Unite to Remain is a collaborative Tactical Voting scheme for one or more candidates to stand down in a marginal seat held by a Tory in the last parliament. Practically this has come down to a relative handful of Green, Plaid Cymru and Lib Dem candidates that could represent one another solo. Agreement by the relevant parties in advance is then subject to a process of negotiation and sanctioned by the respective party’s head offices. It is not something a candidate would decide unilaterally.

The Labour Party have NOT joined forces with Unite to Remain and exclusively insist that Tactical Voting is where other candidates should all stand down for Labour exclusively, almost regardless of the potential for an alternative party to gain a seat from the Tories. In some constituencies (for example the Isle of Wight) Labour not standing aside for the Green Party candidate will most likely result in a Tory being re-elected, potentially affecting the final majority in the House of Commons.

The downside is that it takes away the democratic opportunity to vote for your own party if your candidate has been stood down. Furthermore, if ALL non Labour / Tory candidates stood down in a particular constituency to strengthen Labour’s chances then everyone voting would effectively be endorsing and maintaining the tired old First Past the Post and Two Party systems.

Boundaries and Absolutes

When, along with everyone else, I consider a political party’s manifesto (and claims) I will discover typically around 95% of the policies I am very content with and the remainder not so much. So I categorise the ‘tricky 5%’ of policies into Boundaries and Absolutes.

A Boundary I would be prepared to move or step across. An Absolute is a line I simply would not cross. My prime example of an Absolute is Nuclear Weapons. I would not vote for any party that supports use of nuclear weapons or the renewal of the Trident program. Therefore, in England, I can only vote for the Green Party. In Scotland and Wales I would have the possibility of supporting another party should Tactical Voting be a path for the greater good.

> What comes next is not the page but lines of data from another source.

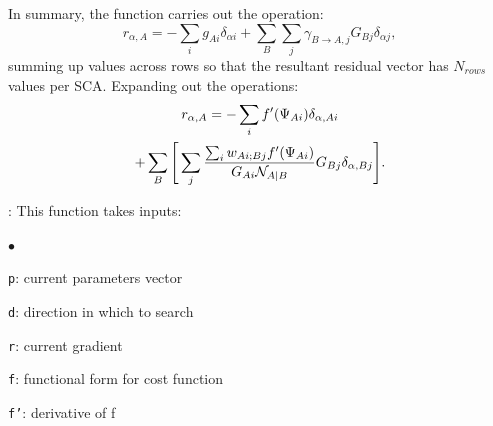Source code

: \documentclass[]{pasj01}
\newcommand{\Katherine}[1]{{\textcolor{ForestGreen}{\bfseries{[#1]}}}}
\newcommand{\Chris}[1]{{\textcolor{red}{\bfseries{[#1]}}}}
\begin{document}
\noindent{}In summary, the function carries out the operation:
\begin{equation}
    r_{\alpha, A} = - \sum_i g_{Ai} \delta_{\alpha i} 
     + \sum_{B}\sum_j \gamma_{B \to A,j} G_{Bj} \delta_{\alpha j},
\end{equation}
summing up values across rows so that the resultant residual vector has $N_{rows}$ values per SCA. 
\vskip 0.05in
Expanding out the operations:
\begin{multline}
    r_{\alpha,A} = - \sum_i f'(\Psi_{Ai}) \delta_{\alpha, Ai} \\
     + \sum_{B} \Bigg[\sum_{j} \frac{ \sum_i w_{Ai;Bj} f'(\Psi_{Ai})}{G_{Ai}{\cal N}_{A|B}} G_{Bj} \delta_{\alpha, Bj}\Bigg].
\end{multline}





\vskip 0.1in

:
This function takes inputs: 
\begin{list}{$\bullet$}{}
\item {\tt p}: current parameters vector
\item {\tt d}: direction in which to search
\item {\tt r}: current gradient
\item {\tt f}: functional form for cost function
\item{\tt f'}: derivative of f
\end{list}
\end{document}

The expression “hold your nose and vote (tactically)” is being bandied about at the moment. In all conscience I and, I suspect, many more Green Party members, simply cannot do this.

Bigger Picture

The Two Party system of Right versus Left has been in place for many years. Labour claim, with some justification, that they are the only party (other than the Tories) that could achieve an overall majority. Because of the polarised differences between these two main parties it is unusual for voters to transfer their loyalty.

As a candidate, it is quite clear that the Green Party (and the Lib Dems, but for a different reason) have been receiving votes from disaffected Tories. This presents a different scenario to trying to simply increase one’s own party’s votes. Where the Green Party hoovers up these votes it effectively diminishes the Tory vote in the constituency that the Green Party candidate may well have already been pressured to stand down. It is clear this is happening in a number of constituencies. Pulling the Green Party candidate out, ironically, then serves to increase the Tory vote and therefore reduces the chance of the Labour (or Lib Dem) candidate winning that seat.

Overall, it must be said that in both safe and relatively safe seats voting tactically instead of voting for the Green candidate is not only a wasted vote it also undermines the principle of true democracy and the quest for real change. It also hurts financially, not only in diminishing the chances of saving deposits but also in reducing the ‘Short Money’ that all parties considered to be in opposition receive in proportion to the number of votes they receive.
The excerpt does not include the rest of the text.